Thursday, April 15, 2010

San Diego Gets It Right

affordable towerWhat do you do if you are building a luxury condo tower in downtown San Diego and the market tanks? If you are KB Homes, you arrange for the city to take over the project, reconfigure the project and turn it into affordable housing. This is a remarkable example of cooperation between private and public enterprise that winds up benefiting everybody.

Multiple agencies cooperated in the project to provide something that is in short supply in this city; a decent place that working men and women can afford to live in the same neighborhood where they work. This tower sits right beside other downtown luxury condo towers, only those towers are significantly empty.
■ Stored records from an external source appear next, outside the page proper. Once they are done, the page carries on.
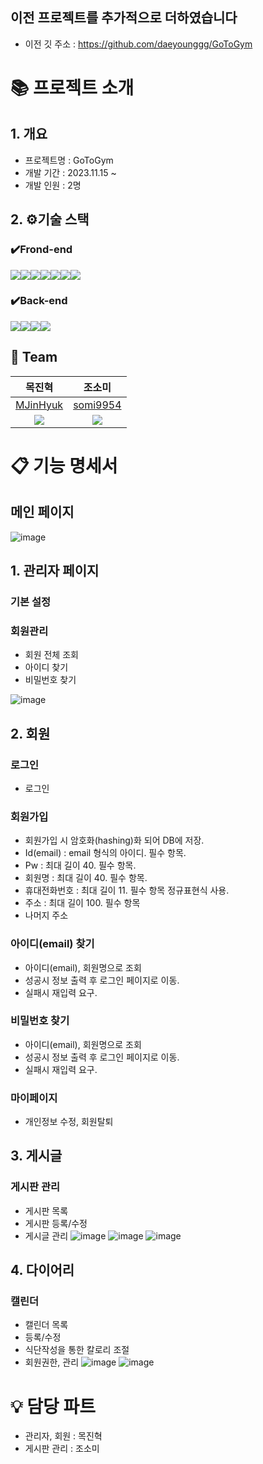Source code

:## 이전 프로젝트를 추가적으로 더하였습니다 
- 이전 깃 주소 : https://github.com/daeyounggg/GoToGym

# 📚 프로젝트 소개
## 1. 개요
- 프로젝트명 : GoToGym
- 개발 기간 : 2023.11.15 ~
- 개발 인원 : 2명

## 2. ⚙️기술 스택 
### ✔️Frond-end
<img src="https://img.shields.io/badge/React-61DAFB?style=for-the-badge&logo=React&logoColor=black"><img src="https://img.shields.io/badge/Css-1572B6?style=for-the-badge&logo=Css&logoColor=white"><img src="https://img.shields.io/badge/node.js-339933?style=for-the-badge&logo=Node.js&logoColor=white"><img src="https://img.shields.io/badge/bootstrap-7952B3?style=for-the-badge&logo=bootstrap&logoColor=white"><img src="https://img.shields.io/badge/javascript-F7DF1E?style=for-the-badge&logo=javascript&logoColor=black"><img src="https://img.shields.io/badge/html5-E34F26?style=for-the-badge&logo=html5&logoColor=white"><img src="https://img.shields.io/badge/thymeleaf-005F0F?style=for-the-badge&logo=thymeleaf&logoColor=white">

### ✔️Back-end
 <img src="https://img.shields.io/badge/java-007396?style=for-the-badge&logo=java&logoColor=white"><img src="https://img.shields.io/badge/Spring-6DB33F?style=for-the-badge&logo=Spring&logoColor=green"><img src="https://img.shields.io/badge/Spring Boot-6DB33F?style=for-the-badge&logo=Spring Boot&logoColor=yellow"><img src="https://img.shields.io/badge/oracle-F80000?style=for-the-badge&logo=oracle&logoColor=white"> 

## 🦹‍ Team
|목진혁|조소미|
|:---:|:---:|
|[MJinHyuk](https://github.com/MJinHyuk)|[somi9954](https://github.com/somi9954)|
|![](https://avatars.githubusercontent.com/u/147026593?v=4)|![](https://avatars.githubusercontent.com/u/137499604?v=4)|


# 📋 기능 명세서
## 메인 페이지
![image](https://github.com/somi9954/GoToGym/assets/137499604/56965103-41af-4844-a1d1-5f19ad82fafb)


## 1. 관리자 페이지
### 기본 설정

### 회원관리
- 회원 전체 조회
- 아이디 찾기
- 비밀번호 찾기

![image](https://github.com/daeyounggg/GoToGym/assets/137499604/f16a5ab9-73e9-4be7-b0a9-9c6ce0361ce1)


## 2. 회원
### 로그인
- 로그인
### 회원가입
- 회원가입 시 암호화(hashing)화 되어 DB에 저장.
- Id(email) : email 형식의 아이디. 필수 항목.
- Pw : 최대 길이 40. 필수 항목.
- 회원명 : 최대 길이 40. 필수 항목.
- 휴대전화번호 : 최대 길이 11. 필수 항목 정규표현식 사용.
- 주소 : 최대 길이 100. 필수 항목
- 나머지 주소

### 아이디(email) 찾기
- 아이디(email), 회원명으로 조회
- 성공시 정보 출력 후 로그인 페이지로 이동.
- 실패시 재입력 요구.

### 비밀번호 찾기
- 아이디(email), 회원명으로 조회
- 성공시 정보 출력 후 로그인 페이지로 이동.
- 실패시 재입력 요구.

### 마이페이지
- 개인정보 수정, 회원탈퇴

## 3. 게시글
### 게시판 관리
- 게시판 목록
- 게시판 등록/수정
- 게시글 관리
 ![image](https://github.com/somi9954/GoToGym/assets/137499604/4e2482b4-7ab9-41c0-b0fa-a1b735f8e363)
![image](https://github.com/daeyounggg/GoToGym/assets/137499604/297a9c70-e791-4ed2-a031-e75f7cb4ce2c)
![image](https://github.com/daeyounggg/GoToGym/assets/137499604/3b42801f-efb1-4065-882f-9337f72e3e0e)


## 4. 다이어리
### 캘린더
- 캘린더 목록
- 등록/수정
- 식단작성을 통한 칼로리 조절
- 회원권한, 관리
  ![image](https://github.com/daeyounggg/GoToGym/assets/137499604/ce421055-6c35-4911-a890-2165a2d4ee54)
 ![image](https://github.com/daeyounggg/GoToGym/assets/137499604/3b238dab-c7e4-43f9-8424-0da14a9c46c3)


# 💡 담당 파트
- 관리자, 회원 : 목진혁
- 게시판 관리 :  조소미


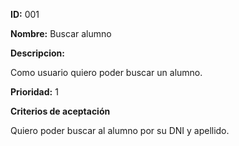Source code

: 

**ID:** 001 

**Nombre:** Buscar alumno

**Descripcion:** 

Como usuario quiero poder buscar un alumno.

**Prioridad:** 1

**Criterios de aceptación**

 Quiero poder buscar al alumno por su DNI y apellido.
The Centre City Development Corp., which had approved design plans for the KB project, ultimately authorized a deferred, low-interest loan of $34 million, the largest one-time subsidy it has allocated for an affordable project. The CCDC loan, along with other state subsidies and contributions from tax-credit investors, allowed Affirmed to offer rents as low as $535 a month for a two-bedroom apartment.

Not only is affordable to the people who will live there, but it uses the latest technology to make it affordable to the planet we live on.

In an effort to keep Ten Fifty B’s construction and operating costs manageable, the project used recycled construction materials and energy-efficient lighting, as well as rooftop photovoltaic and solar hot-water panels. More than half the units have balconies, and large, landscaped terraces on the seventh and ninth floors are equipped with barbecues, fire pits and play areas for children.

“We used many aspects of KB’s initial design but made significant alterations to the building,” said Affirmed President James Silverwood. “We increased the number of units by reducing the square footage of each unit, and we reduced the height of each floor by 8 inches, which created enough room in the building to insert an additional floor.”

It is just really neat to see the city working like this to turn what would otherwise be a failed, empty building into a thriving place where working men, women and families live.